Niebezpieczna?
Groźna?
Bezlitosna?
Psychopatka?
Zbiegła przestępczyni z Bellerieve?
Wielka nagroda pieniężna za jej pojmanie?
Jej imię?
Budzi strach w ludziach, z którymi miała doczynienia...
NightmareBlödhaven, godzina 23:09.
Noc owiła już miasto dając znać, że pora zakończyć dzisiejszą pracę i wypocząć. Światła jedno po drugim gasły, zostawiając oświetlenie dróg słabym latarniom ulicznym. Paru pijaków podpierało ściany witryn sklepowych śpiewając jakieś niezrozumiałe piosenki, a kilka par trzymających się za ręce kierowało swe kroki do domu, kończąc dzisiejszą przygodę, a nieliczni sklepikarze zamykali drzwi do swoich sklepów.Tak czy siak, miasto powoli pustoszało...
Osamotniony autobus przejechał przez skrzyżowanie, by zatrzymać się na opustoszałym przystanku, jednak czy na pewno? Jakaś zabłąkana dusza przekroczyła próg autobusu, gdy kierowca otworzył drzwi. Powiew ciepłego powietrza ogrzał lekko zziębniętą dziewczynę, gdy ta zajmowała jakieś miejsce z tyłu pojazdu. Torbę, którą trzymała na swoim ramieniu zrzuciła na siedzenie obok.
Gdy autobus ruszył, znużony kierowca przewijał stację w radiu. W końcu trafił na dźwięki, które mu się spodobały i zostawił radio koncentrując się na pustej drodze. Z głośnika leciały jakieś stare kawałki z lat 90. Nagle rozległ się szum i można było usłyszeć reportera.

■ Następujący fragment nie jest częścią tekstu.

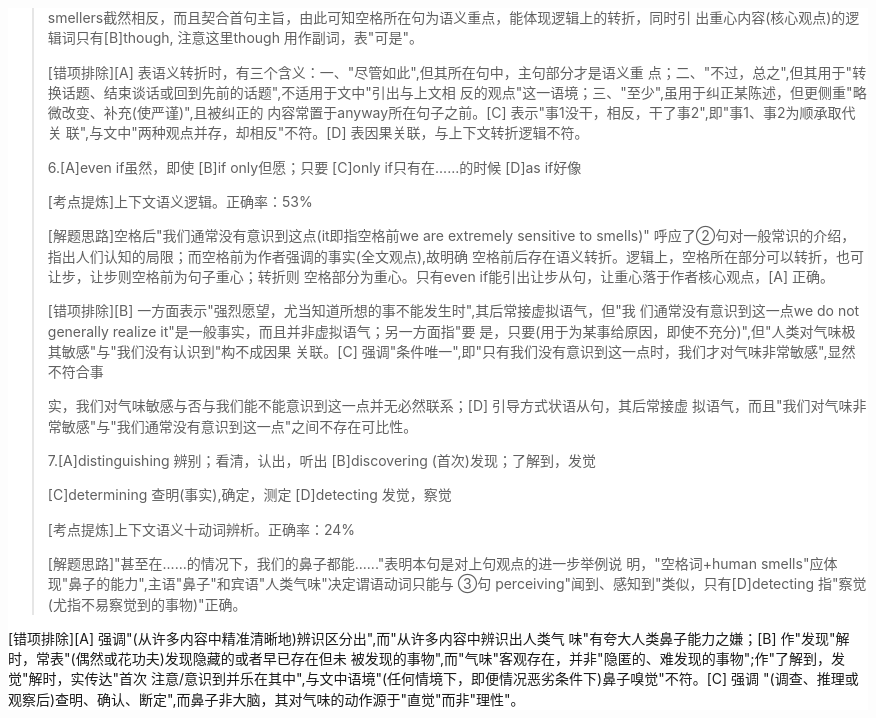 > smellers截然相反，而且契合首句主旨，由此可知空格所在句为语义重点，能体现逻辑上的转折，同时引
> 出重心内容(核心观点)的逻辑词只有\[B\]though, 注意这里though
> 用作副词，表"可是"。
>
> \[错项排除\]\[A\]
> 表语义转折时，有三个含义：一、"尽管如此",但其所在句中，主句部分才是语义重
> 点；二、"不过，总之",但其用于"转换话题、结束谈话或回到先前的话题",不适用于文中"引出与上文相
> 反的观点"这一语境；三、"至少",虽用于纠正某陈述，但更侧重"略微改变、补充(使严谨)",且被纠正的
> 内容常置于anyway所在句子之前。\[C\]
> 表示"事1没干，相反，干了事2",即"事1、事2为顺承取代关
> 联",与文中"两种观点并存，却相反"不符。\[D\]
> 表因果关联，与上下文转折逻辑不符。
>
> 6.\[A\]even if虽然，即使 \[B\]if only但愿；只要 \[C\]only
> if只有在......的时候 \[D\]as if好像
>
> \[考点提炼\]上下文语义逻辑。正确率：53%
>
> \[解题思路\]空格后"我们通常没有意识到这点(it即指空格前we are extremely
> sensitive to smells)"
> 呼应了②句对一般常识的介绍，指出人们认知的局限；而空格前为作者强调的事实(全文观点),故明确
> 空格前后存在语义转折。逻辑上，空格所在部分可以转折，也可让步，让步则空格前为句子重心；转折则
> 空格部分为重心。只有even
> if能引出让步从句，让重心落于作者核心观点，\[A\] 正确。
>
> \[错项排除\]\[B\]
> 一方面表示"强烈愿望，尤当知道所想的事不能发生时",其后常接虚拟语气，但"我
> 们通常没有意识到这一点we do not generally realize
> it"是一般事实，而且并非虚拟语气；另一方面指"要
> 是，只要(用于为某事给原因，即使不充分)",但"人类对气味极其敏感"与"我们没有认识到"构不成因果
> 关联。\[C\]
> 强调"条件唯一",即"只有我们没有意识到这一点时，我们才对气味非常敏感",显然不符合事
>
> 实，我们对气味敏感与否与我们能不能意识到这一点并无必然联系；\[D\]
> 引导方式状语从句，其后常接虚
> 拟语气，而且"我们对气味非常敏感"与"我们通常没有意识到这一点"之间不存在可比性。
>
> 7.\[A\]distinguishing 辨别；看清，认出，听出 \[B\]discovering
> (首次)发现；了解到，发觉
>
> \[C\]determining 查明(事实),确定，测定 \[D\]detecting 发觉，察觉
>
> \[考点提炼\]上下文语义十动词辨析。正确率：24%
>
> \[解题思路\]"甚至在......的情况下，我们的鼻子都能......"表明本句是对上句观点的进一步举例说
> 明，"空格词+human
> smells"应体现"鼻子的能力",主语"鼻子"和宾语"人类气味"决定谓语动词只能与
> ③句 perceiving"闻到、感知到"类似，只有\[D\]detecting
> 指"察觉(尤指不易察觉到的事物)"正确。

\[错项排除\]\[A\]
强调"(从许多内容中精准清晰地)辨识区分出",而"从许多内容中辨识出人类气
味"有夸大人类鼻子能力之嫌；\[B\]
作"发现"解时，常表"(偶然或花功夫)发现隐藏的或者早已存在但未
被发现的事物",而"气味"客观存在，并非"隐匿的、难发现的事物";作"了解到，发觉"解时，实传达"首次
注意/意识到并乐在其中",与文中语境"(任何情境下，即便情况恶劣条件下)鼻子嗅觉"不符。\[C\]
强调
"(调查、推理或观察后)查明、确认、断定",而鼻子非大脑，其对气味的动作源于"直觉"而非"理性"。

-Z ostatniej chwili: groźna przestępczyni Nightmare, uciekła z Bellerieve - mężczyzna mówił formułkę wyrytą na pamięć z brakiem jakiegokolwiek zainteresowania - Dokładny rysopis znajduje się na naszej stronie internetowych wiadomości. W razie jakichkolwiek informacji prosimy o kontakt z najbliższym posterunkiem policji.
Dziewczyna z tyłu pochyliła głowę w dół, tak że nie było widać jej oczu, jednak jej uśmiech wystawał spod daszka czarnej czapki.
Gdy zegar wybił północ autobus wjechał do zajezdni.
- Wysiadka!-krzyknął kierowca do turystki-Koniec jazdy!
- Już, dziadku, już - mruknęła pod nosem - Bez nerwów, wychodzę-powiedziała, po czym wyskoczyła z pojazdu.
-Dobranoc! - krzyknęła jeszcze za odjeżdżającym autobusem.
Szatynka stała chwilę z torbą przerzuconą przez ramię, po czym poprawiła włosy spięte w kucyk i ruszyła. Gdy przechodziła obok znaku autobusowego z podpisem Gotham City zatrzymała się, po czym wyjęła z kieszeni torby spray.
Zabrała się do pracy.
Gdy odchodziła, ze znaku skapywała jeszcze niezaschnięta farba tworząc rysunek ducha z podpisem:
"Nightmare"
Dziewczyna wciągnęła głośno powietrze i wypuściła je przez zęby, gdy noga ześlizgnęła jej się na beton podczas chodzenia po krawężniku.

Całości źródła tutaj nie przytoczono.